In other parts of the world, it is still spring. A friend who lives in the Colorado mountains posted a beautiful description of the new life frolicking outside her window: baby foxes, cranes, and birds.

I easily fall into thinking that nothing really changes, or perhaps more exactly that I am not making things change fast enough or am incapable of doing so at all. The thing is, as usual, it’s not me who changes things. “See, I am doing something new! Now it springs forth, do you not perceive it?” God says in Isaiah.

Fr. Bruno Barnhart, OSB Cam., looked out at the beauty of the Big Sur coast and wrote, “Within us…is to be discovered a free, imaginative power which has been given us so we can actually bring forth the beginning of a new creation” (from his essay “The Big Sur Coast—Sixty Miles of Music to the Eye”). So how can this bringing forth be both within us and not from us?

It is not our power, as in something that belongs to us. It has been given to us, Fr. Bruno says, not the way we’re given a set of cutlery to use every day but rather the way we’re given the gift of baby foxes playing outside our window.

We didn’t do anything to make it happen. We can’t do anything to make it stay. We can’t use it to do whatever we want to because it’s a “free, imaginative power.” It’s never separate from us, but we can’t hold onto it. It works through us, sometimes in spite of us; it both does and does not need our participation.

If you’re thinking right now that this doesn’t make any sense, I agree. This power is not especially interested in making sense—it’s interested in making new. And it’s important to remember that we, too, are part of the new creation, that we are being brought forth, continuously, from the inside out.

Always In-Between

Green hills in California never last long enough to achieve that deep, lush color found in the Midwest or Seattle. The green remains bright, almost electric, for about three months, and then it begins to fade. And I begin to hang on, as if I could hold the season still by wishing it so.

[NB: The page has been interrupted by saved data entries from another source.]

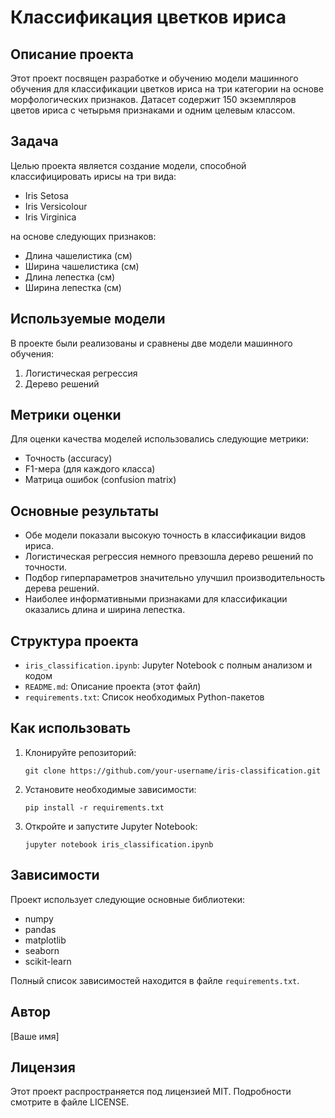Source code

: # Классификация цветков ириса

## Описание проекта

Этот проект посвящен разработке и обучению модели машинного обучения для классификации цветков ириса на три категории на основе морфологических признаков. Датасет содержит 150 экземпляров цветов ириса с четырьмя признаками и одним целевым классом.

## Задача

Целью проекта является создание модели, способной классифицировать ирисы на три вида:
- Iris Setosa
- Iris Versicolour
- Iris Virginica

на основе следующих признаков:
- Длина чашелистика (см)
- Ширина чашелистика (см)
- Длина лепестка (см)
- Ширина лепестка (см)

## Используемые модели

В проекте были реализованы и сравнены две модели машинного обучения:
1. Логистическая регрессия
2. Дерево решений

## Метрики оценки

Для оценки качества моделей использовались следующие метрики:
- Точность (accuracy)
- F1-мера (для каждого класса)
- Матрица ошибок (confusion matrix)

## Основные результаты

- Обе модели показали высокую точность в классификации видов ириса.
- Логистическая регрессия немного превзошла дерево решений по точности.
- Подбор гиперпараметров значительно улучшил производительность дерева решений.
- Наиболее информативными признаками для классификации оказались длина и ширина лепестка.

## Структура проекта

- `iris_classification.ipynb`: Jupyter Notebook с полным анализом и кодом
- `README.md`: Описание проекта (этот файл)
- `requirements.txt`: Список необходимых Python-пакетов

## Как использовать

1. Клонируйте репозиторий:
   ```
   git clone https://github.com/your-username/iris-classification.git
   ```
2. Установите необходимые зависимости:
   ```
   pip install -r requirements.txt
   ```
3. Откройте и запустите Jupyter Notebook:
   ```
   jupyter notebook iris_classification.ipynb
   ```

## Зависимости

Проект использует следующие основные библиотеки:
- numpy
- pandas
- matplotlib
- seaborn
- scikit-learn

Полный список зависимостей находится в файле `requirements.txt`.

## Автор

[Ваше имя]

## Лицензия

Этот проект распространяется под лицензией MIT. Подробности смотрите в файле LICENSE.
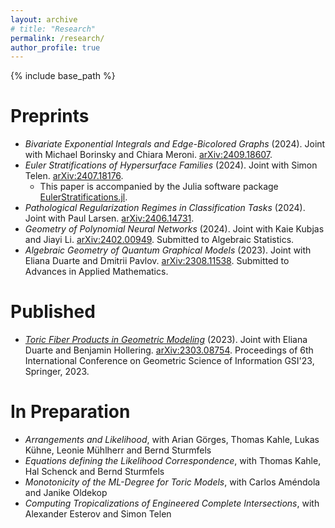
 ```yaml
---
layout: archive
# title: "Research"
permalink: /research/
author_profile: true
---
```


<!-- {% if author.googlescholar %}
  You can also find my articles on <u><a href="{{author.googlescholar}}">my Google Scholar profile</a>.</u>
{% endif %} -->

{% include base_path %}

<!-- {% for post in site.publications reversed %}
  {% include archive-single.html %}
{% endfor %} -->


Preprints
======
* *Bivariate Exponential Integrals and Edge-Bicolored Graphs* (2024). Joint with Michael Borinsky and Chiara Meroni. [arXiv:2409.18607](https://arxiv.org/abs/2409.18607).
* *Euler Stratifications of Hypersurface Families* (2024). Joint with Simon Telen. [arXiv:2407.18176](https://arxiv.org/abs/2407.18176).
  * This paper is accompanied by the Julia software package [EulerStratifications.jl](https://github.com/maximilianwiesmann/EulerStratifications.jl).
* *Pathological Regularization Regimes in Classification Tasks* (2024). Joint with Paul Larsen. [arXiv:2406.14731](https://arxiv.org/abs/2406.14731).
* *Geometry of Polynomial Neural Networks* (2024). Joint with Kaie Kubjas and Jiayi Li. [arXiv:2402.00949](https://arxiv.org/abs/2402.00949). Submitted to Algebraic Statistics.
* *Algebraic Geometry of Quantum Graphical Models* (2023). Joint with Eliana Duarte and Dmitrii Pavlov. [arXiv:2308.11538](https://arxiv.org/abs/2308.11538). Submitted to Advances in Applied Mathematics.


Published
======
* [*Toric Fiber Products in Geometric Modeling*](https://doi.org/10.1007/978-3-031-38271-0_49) (2023). Joint with Eliana Duarte and Benjamin Hollering. [arXiv:2303.08754](https://arxiv.org/abs/2303.08754). Proceedings of 6th International Conference on Geometric Science of Information GSI'23, Springer, 2023.


In Preparation
======
* *Arrangements and Likelihood*, with Arian Görges, Thomas Kahle, Lukas Kühne, Leonie Mühlherr and Bernd Sturmfels
* *Equations defining the Likelihood Correspondence*, with Thomas Kahle, Hal Schenck and Bernd Sturmfels
* *Monotonicity of the ML-Degree for Toric Models*, with Carlos Améndola and Janike Oldekop
* *Computing Tropicalizations of Engineered Complete Intersections*, with Alexander Esterov and Simon Telen

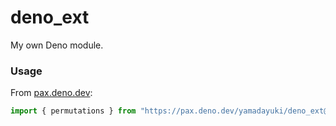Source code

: # deno_ext

My own Deno module.

### Usage

From [pax.deno.dev](http://pax.deno.dev/):

```ts
import { permutations } from "https://pax.deno.dev/yamadayuki/deno_ext@v0.0.1/collections/mod.ts";
```
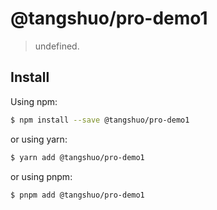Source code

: # @tangshuo/pro-demo1

> undefined.

## Install

Using npm:

```bash
$ npm install --save @tangshuo/pro-demo1
```

or using yarn:

```bash
$ yarn add @tangshuo/pro-demo1
```

or using pnpm:

```bash
$ pnpm add @tangshuo/pro-demo1
```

First the hue ebbs, as if nature has changed to using watercolors, and then patches of brown begin to appear. Then one day, as happened this week, it shifts. The hills turn golden. The oak trees with their dusky leaves stand out against the grass gone to seed and the landscape is beautiful again.

Of course it probably never lost its beauty, but that transition time is so hard, not because of anything inherent to it but because I want what is gone and fear what is to come. Life is so often like this. Transition is so often difficult.

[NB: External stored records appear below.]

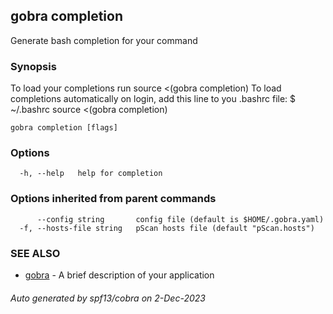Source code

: ## gobra completion

Generate bash completion for your command

### Synopsis

To load your completions run
source <(gobra completion)
To load completions automatically on login, add this line to you .bashrc
file:
$ ~/.bashrc
source <(gobra completion)


```
gobra completion [flags]
```

### Options

```
  -h, --help   help for completion
```

### Options inherited from parent commands

```
      --config string       config file (default is $HOME/.gobra.yaml)
  -f, --hosts-file string   pScan hosts file (default "pScan.hosts")
```

### SEE ALSO

* [gobra](gobra.md)	 - A brief description of your application

###### Auto generated by spf13/cobra on 2-Dec-2023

Perhaps the indefinability of in-between times upsets our footing or the reality of something new coming into being demands dance steps we don’t know. Or maybe during these times we are forced to pay attention to the transition we are always in, from the cellular level on up. If we stopped wanting to return or skip ahead, would these times be easier?

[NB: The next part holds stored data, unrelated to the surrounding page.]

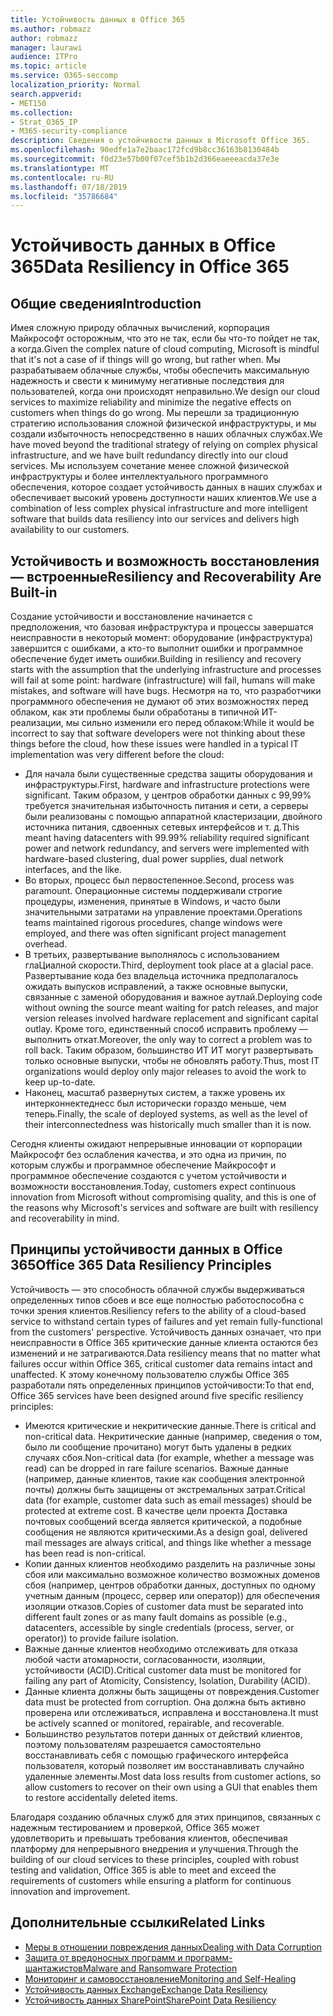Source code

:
 ```yaml
---
title: Устойчивость данных в Office 365
ms.author: robmazz
author: robmazz
manager: laurawi
audience: ITPro
ms.topic: article
ms.service: O365-seccomp
localization_priority: Normal
search.appverid:
- MET150
ms.collection:
- Strat_O365_IP
- M365-security-compliance
description: Сведения о устойчивости данных в Microsoft Office 365.
ms.openlocfilehash: 90edfe1a7e2baac172fcd9b8cc36163b8130484b
ms.sourcegitcommit: f0d23e57b00f07cef5b1b2d366eaeeeacda37e3e
ms.translationtype: MT
ms.contentlocale: ru-RU
ms.lasthandoff: 07/18/2019
ms.locfileid: "35786684"
---
```

# <a name="data-resiliency-in-office-365"></a><span data-ttu-id="84267-103">Устойчивость данных в Office 365</span><span class="sxs-lookup"><span data-stu-id="84267-103">Data Resiliency in Office 365</span></span>

## <a name="introduction"></a><span data-ttu-id="84267-104">Общие сведения</span><span class="sxs-lookup"><span data-stu-id="84267-104">Introduction</span></span>
<span data-ttu-id="84267-105">Имея сложную природу облачных вычислений, корпорация Майкрософт осторожным, что это не так, если бы что-то пойдет не так, а когда.</span><span class="sxs-lookup"><span data-stu-id="84267-105">Given the complex nature of cloud computing, Microsoft is mindful that it's not a case of if things will go wrong, but rather when.</span></span> <span data-ttu-id="84267-106">Мы разрабатываем облачные службы, чтобы обеспечить максимальную надежность и свести к минимуму негативные последствия для пользователей, когда они происходят неправильно.</span><span class="sxs-lookup"><span data-stu-id="84267-106">We design our cloud services to maximize reliability and minimize the negative effects on customers when things do go wrong.</span></span> <span data-ttu-id="84267-107">Мы перешли за традиционную стратегию использования сложной физической инфраструктуры, и мы создали избыточность непосредственно в наших облачных службах.</span><span class="sxs-lookup"><span data-stu-id="84267-107">We have moved beyond the traditional strategy of relying on complex physical infrastructure, and we have built redundancy directly into our cloud services.</span></span> <span data-ttu-id="84267-108">Мы используем сочетание менее сложной физической инфраструктуры и более интеллектуального программного обеспечения, которое создает устойчивость данных в наших службах и обеспечивает высокий уровень доступности наших клиентов.</span><span class="sxs-lookup"><span data-stu-id="84267-108">We use a combination of less complex physical infrastructure and more intelligent software that builds data resiliency into our services and delivers high availability to our customers.</span></span> 

## <a name="resiliency-and-recoverability-are-built-in"></a><span data-ttu-id="84267-109">Устойчивость и возможность восстановления — встроенные</span><span class="sxs-lookup"><span data-stu-id="84267-109">Resiliency and Recoverability Are Built-in</span></span> 
<span data-ttu-id="84267-110">Создание устойчивости и восстановление начинается с предположения, что базовая инфраструктура и процессы завершатся неисправности в некоторый момент: оборудование (инфраструктура) завершится с ошибками, а кто-то выполнит ошибки и программное обеспечение будет иметь ошибки.</span><span class="sxs-lookup"><span data-stu-id="84267-110">Building in resiliency and recovery starts with the assumption that the underlying infrastructure and processes will fail at some point: hardware (infrastructure) will fail, humans will make mistakes, and software will have bugs.</span></span> <span data-ttu-id="84267-111">Несмотря на то, что разработчики программного обеспечения не думают об этих возможностях перед облаком, как эти проблемы были обработаны в типичной ИТ-реализации, мы сильно изменили его перед облаком:</span><span class="sxs-lookup"><span data-stu-id="84267-111">While it would be incorrect to say that software developers were not thinking about these things before the cloud, how these issues were handled in a typical IT implementation was very different before the cloud:</span></span> 
- <span data-ttu-id="84267-112">Для начала были существенные средства защиты оборудования и инфраструктуры.</span><span class="sxs-lookup"><span data-stu-id="84267-112">First, hardware and infrastructure protections were significant.</span></span> <span data-ttu-id="84267-113">Таким образом, у центров обработки данных с 99,99% требуется значительная избыточность питания и сети, а серверы были реализованы с помощью аппаратной кластеризации, двойного источника питания, сдвоенных сетевых интерфейсов и т. д.</span><span class="sxs-lookup"><span data-stu-id="84267-113">This meant having datacenters with 99.99% reliability required significant power and network redundancy, and servers were implemented with hardware-based clustering, dual power supplies, dual network interfaces, and the like.</span></span> 
- <span data-ttu-id="84267-114">Во вторых, процесс был первостепенное.</span><span class="sxs-lookup"><span data-stu-id="84267-114">Second, process was paramount.</span></span> <span data-ttu-id="84267-115">Операционные системы поддерживали строгие процедуры, изменения, принятые в Windows, и часто были значительными затратами на управление проектами.</span><span class="sxs-lookup"><span data-stu-id="84267-115">Operations teams maintained rigorous procedures, change windows were employed, and there was often significant project management overhead.</span></span> 
- <span data-ttu-id="84267-116">В третьих, развертывание выполнялось с использованием глаЦиалной скорости.</span><span class="sxs-lookup"><span data-stu-id="84267-116">Third, deployment took place at a glacial pace.</span></span> <span data-ttu-id="84267-117">Развертывание кода без владельца источника предполагалось ожидать выпусков исправлений, а также основные выпуски, связанные с заменой оборудования и важное аутлай.</span><span class="sxs-lookup"><span data-stu-id="84267-117">Deploying code without owning the source meant waiting for patch releases, and major version releases involved hardware replacement and significant capital outlay.</span></span> <span data-ttu-id="84267-118">Кроме того, единственный способ исправить проблему — выполнить откат.</span><span class="sxs-lookup"><span data-stu-id="84267-118">Moreover, the only way to correct a problem was to roll back.</span></span> <span data-ttu-id="84267-119">Таким образом, большинство ИТ ИТ могут развертывать только основные выпуски, чтобы не обновлять работу.</span><span class="sxs-lookup"><span data-stu-id="84267-119">Thus, most IT organizations would deploy only major releases to avoid the work to keep up-to-date.</span></span> 
- <span data-ttu-id="84267-120">Наконец, масштаб развернутых систем, а также уровень их интерконнектеднесс был исторически гораздо меньше, чем теперь.</span><span class="sxs-lookup"><span data-stu-id="84267-120">Finally, the scale of deployed systems, as well as the level of their interconnectedness was historically much smaller than it is now.</span></span> 

<span data-ttu-id="84267-121">Сегодня клиенты ожидают непрерывные инновации от корпорации Майкрософт без ослабления качества, и это одна из причин, по которым службы и программное обеспечение Майкрософт и программное обеспечение создаются с учетом устойчивости и возможности восстановления.</span><span class="sxs-lookup"><span data-stu-id="84267-121">Today, customers expect continuous innovation from Microsoft without compromising quality, and this is one of the reasons why Microsoft's services and software are built with resiliency and recoverability in mind.</span></span> 

## <a name="office-365-data-resiliency-principles"></a><span data-ttu-id="84267-122">Принципы устойчивости данных в Office 365</span><span class="sxs-lookup"><span data-stu-id="84267-122">Office 365 Data Resiliency Principles</span></span> 
<span data-ttu-id="84267-123">Устойчивость — это способность облачной службы выдерживаться определенных типов сбоев и все еще полностью работоспособна с точки зрения клиентов.</span><span class="sxs-lookup"><span data-stu-id="84267-123">Resiliency refers to the ability of a cloud-based service to withstand certain types of failures and yet remain fully-functional from the customers' perspective.</span></span> <span data-ttu-id="84267-124">Устойчивость данных означает, что при неисправности в Office 365 критические данные клиента остаются без изменений и не затрагиваются.</span><span class="sxs-lookup"><span data-stu-id="84267-124">Data resiliency means that no matter what failures occur within Office 365, critical customer data remains intact and unaffected.</span></span> <span data-ttu-id="84267-125">К этому конечному пользователю службы Office 365 разработали пять определенных принципов устойчивости:</span><span class="sxs-lookup"><span data-stu-id="84267-125">To that end, Office 365 services have been designed around five specific resiliency principles:</span></span> 
- <span data-ttu-id="84267-126">Имеются критические и некритические данные.</span><span class="sxs-lookup"><span data-stu-id="84267-126">There is critical and non-critical data.</span></span> <span data-ttu-id="84267-127">Некритические данные (например, сведения о том, было ли сообщение прочитано) могут быть удалены в редких случаях сбоя.</span><span class="sxs-lookup"><span data-stu-id="84267-127">Non-critical data (for example, whether a message was read) can be dropped in rare failure scenarios.</span></span> <span data-ttu-id="84267-128">Важные данные (например, данные клиентов, такие как сообщения электронной почты) должны быть защищены от экстремальных затрат.</span><span class="sxs-lookup"><span data-stu-id="84267-128">Critical data (for example, customer data such as email messages) should be protected at extreme cost.</span></span> <span data-ttu-id="84267-129">В качестве цели проекта Доставка почтовых сообщений всегда является критической, а подобные сообщения не являются критическими.</span><span class="sxs-lookup"><span data-stu-id="84267-129">As a design goal, delivered mail messages are always critical, and things like whether a message has been read is non-critical.</span></span> 
- <span data-ttu-id="84267-130">Копии данных клиентов необходимо разделить на различные зоны сбоя или максимально возможное количество возможных доменов сбоя (например, центров обработки данных, доступных по одному учетным данным (процесс, сервер или оператор)) для обеспечения изоляции отказов.</span><span class="sxs-lookup"><span data-stu-id="84267-130">Copies of customer data must be separated into different fault zones or as many fault domains as possible (e.g., datacenters, accessible by single credentials (process, server, or operator)) to provide failure isolation.</span></span> 
- <span data-ttu-id="84267-131">Важные данные клиентов необходимо отслеживать для отказа любой части атомарности, согласованности, изоляции, устойчивости (ACID).</span><span class="sxs-lookup"><span data-stu-id="84267-131">Critical customer data must be monitored for failing any part of Atomicity, Consistency, Isolation, Durability (ACID).</span></span> 
- <span data-ttu-id="84267-132">Данные клиента должны быть защищены от повреждения.</span><span class="sxs-lookup"><span data-stu-id="84267-132">Customer data must be protected from corruption.</span></span> <span data-ttu-id="84267-133">Она должна быть активно проверена или отслеживаться, исправлена и восстановлена.</span><span class="sxs-lookup"><span data-stu-id="84267-133">It must be actively scanned or monitored, repairable, and recoverable.</span></span> 
- <span data-ttu-id="84267-134">Большинство результатов потери данных от действий клиентов, поэтому пользователям разрешается самостоятельно восстанавливать себя с помощью графического интерфейса пользователя, который позволяет им восстанавливать случайно удаленные элементы.</span><span class="sxs-lookup"><span data-stu-id="84267-134">Most data loss results from customer actions, so allow customers to recover on their own using a GUI that enables them to restore accidentally deleted items.</span></span> 
 
<span data-ttu-id="84267-135">Благодаря созданию облачных служб для этих принципов, связанных с надежным тестированием и проверкой, Office 365 может удовлетворить и превышать требования клиентов, обеспечивая платформу для непрерывного внедрения и улучшения.</span><span class="sxs-lookup"><span data-stu-id="84267-135">Through the building of our cloud services to these principles, coupled with robust testing and validation, Office 365 is able to meet and exceed the requirements of customers while ensuring a platform for continuous innovation and improvement.</span></span> 

## <a name="related-links"></a><span data-ttu-id="84267-136">Дополнительные ссылки</span><span class="sxs-lookup"><span data-stu-id="84267-136">Related Links</span></span>

- [<span data-ttu-id="84267-137">Меры в отношении повреждения данных</span><span class="sxs-lookup"><span data-stu-id="84267-137">Dealing with Data Corruption</span></span>](office-365-dealing-with-data-corruption.md)
- [<span data-ttu-id="84267-138">Защита от вредоносных программ и программ-шантажистов</span><span class="sxs-lookup"><span data-stu-id="84267-138">Malware and Ransomware Protection</span></span>](office-365-malware-and-ransomware-protection.md)
- [<span data-ttu-id="84267-139">Мониторинг и самовосстановление</span><span class="sxs-lookup"><span data-stu-id="84267-139">Monitoring and Self-Healing</span></span>](office-365-monitoring-and-self-healing.md)
- [<span data-ttu-id="84267-140">Устойчивость данных Exchange</span><span class="sxs-lookup"><span data-stu-id="84267-140">Exchange Data Resiliency</span></span>](office-365-exchange-data-resiliency.md)
- [<span data-ttu-id="84267-141">Устойчивость данных SharePoint</span><span class="sxs-lookup"><span data-stu-id="84267-141">SharePoint Data Resiliency</span></span>](office-365-sharepoint-data-resiliency.md)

Neither regret nor fear exist in the present. They are a relationship we create with what has passed or what is to come. I’m not suggesting that if we achieved mass enlightenment, we’d no longer need to mourn. But if we could embrace our transitions, we might find beauty where before we saw only hardship.

Here is a poem by Naomi Shihab Nye that wonders about this type of thing. I found it on the Poetry Foundation website, which is a wonderful place to visit.

Trying to Name What Doesn’t Change
By Naomi Shihab Nye

Roselva says the only thing that doesn’t change
is train tracks. She’s sure of it.
The train changes, or the weeds that grow up spidery
by the side, but not the tracks.
I’ve watched one for three years, she says,
and it doesn’t curve, doesn’t break, doesn’t grow.

Peter isn’t sure. He saw an abandoned track
near Sabinas, Mexico, and says a track without a train
is a changed track. The metal wasn’t shiny anymore.
The wood was split and some of the ties were gone.

Every Tuesday on Morales Street
butchers crack the necks of a hundred hens.
The widow in the tilted house
spices her soup with cinnamon.
Ask her what doesn’t change.

Stars explode.
The rose curls up as if there is fire in the petals.
The cat who knew me is buried under the bush.

The train whistle still wails its ancient sound
but when it goes away, shrinking back
from the walls of the brain,
it takes something different with it every time.